• **Problem details**
Pull out each line of the data that includes the word "mastery".

• **Records shown**
::::::::
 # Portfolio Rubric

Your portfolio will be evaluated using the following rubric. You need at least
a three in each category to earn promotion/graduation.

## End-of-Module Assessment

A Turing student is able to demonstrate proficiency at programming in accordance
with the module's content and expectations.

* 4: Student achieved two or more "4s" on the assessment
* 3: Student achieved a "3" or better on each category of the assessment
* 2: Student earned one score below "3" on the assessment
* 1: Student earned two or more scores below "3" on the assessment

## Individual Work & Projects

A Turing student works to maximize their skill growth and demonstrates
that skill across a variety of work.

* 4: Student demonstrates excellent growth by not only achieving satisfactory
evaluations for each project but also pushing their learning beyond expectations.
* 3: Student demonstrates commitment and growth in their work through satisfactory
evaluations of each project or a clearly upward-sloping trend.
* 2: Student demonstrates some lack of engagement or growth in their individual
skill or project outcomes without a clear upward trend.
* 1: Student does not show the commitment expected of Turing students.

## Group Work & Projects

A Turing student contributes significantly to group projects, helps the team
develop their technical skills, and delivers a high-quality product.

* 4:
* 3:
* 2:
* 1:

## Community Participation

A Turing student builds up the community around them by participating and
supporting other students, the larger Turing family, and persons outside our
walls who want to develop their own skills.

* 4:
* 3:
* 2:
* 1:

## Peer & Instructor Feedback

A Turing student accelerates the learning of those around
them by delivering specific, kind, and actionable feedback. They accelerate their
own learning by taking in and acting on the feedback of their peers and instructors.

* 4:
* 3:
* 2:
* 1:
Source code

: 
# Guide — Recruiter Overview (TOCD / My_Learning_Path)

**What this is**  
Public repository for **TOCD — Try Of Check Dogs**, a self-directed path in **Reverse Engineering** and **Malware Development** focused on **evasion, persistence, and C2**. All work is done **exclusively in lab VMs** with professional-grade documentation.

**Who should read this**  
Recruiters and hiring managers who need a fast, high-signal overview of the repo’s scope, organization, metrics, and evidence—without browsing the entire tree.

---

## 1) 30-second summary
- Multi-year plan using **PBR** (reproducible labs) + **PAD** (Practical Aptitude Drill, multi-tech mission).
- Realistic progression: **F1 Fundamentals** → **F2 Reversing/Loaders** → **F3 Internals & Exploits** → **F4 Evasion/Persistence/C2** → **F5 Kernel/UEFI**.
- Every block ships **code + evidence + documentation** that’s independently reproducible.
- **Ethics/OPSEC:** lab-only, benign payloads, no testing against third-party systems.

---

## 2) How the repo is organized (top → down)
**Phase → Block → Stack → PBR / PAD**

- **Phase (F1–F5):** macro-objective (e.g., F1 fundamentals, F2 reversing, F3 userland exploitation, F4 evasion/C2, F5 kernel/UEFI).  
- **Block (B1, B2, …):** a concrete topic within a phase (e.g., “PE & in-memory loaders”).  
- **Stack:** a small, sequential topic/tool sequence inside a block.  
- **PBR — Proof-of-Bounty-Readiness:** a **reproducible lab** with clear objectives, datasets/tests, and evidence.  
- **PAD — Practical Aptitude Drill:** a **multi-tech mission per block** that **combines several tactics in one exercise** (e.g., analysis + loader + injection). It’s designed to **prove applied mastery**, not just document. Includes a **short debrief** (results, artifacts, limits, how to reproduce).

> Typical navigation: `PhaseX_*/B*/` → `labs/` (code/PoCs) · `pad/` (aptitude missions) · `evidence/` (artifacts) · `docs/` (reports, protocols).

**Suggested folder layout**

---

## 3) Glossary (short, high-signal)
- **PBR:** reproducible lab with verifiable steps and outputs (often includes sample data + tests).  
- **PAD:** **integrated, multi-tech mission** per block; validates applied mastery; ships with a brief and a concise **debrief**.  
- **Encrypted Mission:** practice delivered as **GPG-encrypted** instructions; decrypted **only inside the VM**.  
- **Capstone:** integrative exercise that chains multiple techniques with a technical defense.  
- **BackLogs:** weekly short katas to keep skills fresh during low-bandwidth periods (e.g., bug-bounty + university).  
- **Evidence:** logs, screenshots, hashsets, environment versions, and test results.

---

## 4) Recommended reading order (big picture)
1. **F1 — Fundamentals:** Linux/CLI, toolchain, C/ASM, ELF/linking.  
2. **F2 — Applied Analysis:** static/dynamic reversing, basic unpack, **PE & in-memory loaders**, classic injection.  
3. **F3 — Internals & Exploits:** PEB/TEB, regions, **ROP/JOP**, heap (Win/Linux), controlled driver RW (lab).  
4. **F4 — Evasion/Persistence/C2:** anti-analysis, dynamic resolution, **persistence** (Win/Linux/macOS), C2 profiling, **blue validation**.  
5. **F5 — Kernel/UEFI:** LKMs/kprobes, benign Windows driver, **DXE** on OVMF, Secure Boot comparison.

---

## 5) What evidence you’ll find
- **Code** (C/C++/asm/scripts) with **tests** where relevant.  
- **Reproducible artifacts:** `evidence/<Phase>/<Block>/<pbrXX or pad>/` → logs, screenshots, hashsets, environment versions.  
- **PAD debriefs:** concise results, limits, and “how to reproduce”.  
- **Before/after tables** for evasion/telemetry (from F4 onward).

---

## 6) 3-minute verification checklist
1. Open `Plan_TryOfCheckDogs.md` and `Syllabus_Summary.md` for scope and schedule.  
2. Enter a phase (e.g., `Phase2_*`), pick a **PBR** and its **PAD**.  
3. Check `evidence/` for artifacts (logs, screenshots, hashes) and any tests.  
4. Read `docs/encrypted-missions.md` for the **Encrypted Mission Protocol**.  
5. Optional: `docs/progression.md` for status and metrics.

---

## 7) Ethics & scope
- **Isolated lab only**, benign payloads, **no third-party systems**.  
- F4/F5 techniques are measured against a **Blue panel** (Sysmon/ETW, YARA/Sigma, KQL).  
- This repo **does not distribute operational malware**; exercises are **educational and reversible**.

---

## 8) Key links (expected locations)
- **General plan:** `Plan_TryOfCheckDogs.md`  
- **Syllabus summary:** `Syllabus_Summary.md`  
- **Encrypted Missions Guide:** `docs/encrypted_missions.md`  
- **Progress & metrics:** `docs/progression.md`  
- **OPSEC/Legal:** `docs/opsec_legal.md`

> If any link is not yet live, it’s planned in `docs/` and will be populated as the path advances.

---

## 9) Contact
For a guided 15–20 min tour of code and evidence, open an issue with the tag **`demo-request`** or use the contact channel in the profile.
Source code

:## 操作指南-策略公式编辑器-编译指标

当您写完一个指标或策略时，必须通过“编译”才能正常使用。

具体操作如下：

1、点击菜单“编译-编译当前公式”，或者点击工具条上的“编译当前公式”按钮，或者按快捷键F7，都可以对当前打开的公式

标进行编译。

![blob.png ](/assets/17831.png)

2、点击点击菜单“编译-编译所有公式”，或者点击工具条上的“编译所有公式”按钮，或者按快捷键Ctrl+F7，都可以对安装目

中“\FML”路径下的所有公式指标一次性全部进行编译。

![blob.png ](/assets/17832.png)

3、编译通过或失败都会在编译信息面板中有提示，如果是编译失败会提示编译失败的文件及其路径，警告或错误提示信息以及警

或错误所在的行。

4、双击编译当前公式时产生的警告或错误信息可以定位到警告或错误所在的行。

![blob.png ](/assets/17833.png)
::::::::
• **Answer box**
- **PAD — Practical Aptitude Drill:** a **multi-tech mission per block** that **combines several tactics in one exercise** (e.g., analysis + loader + injection). It’s designed to **prove applied mastery**, not just document. Includes a **short debrief** (results, artifacts, limits, how to reproduce).
- **PAD:** **integrated, multi-tech mission** per block; validates applied mastery; ships with a brief and a concise **debrief**.  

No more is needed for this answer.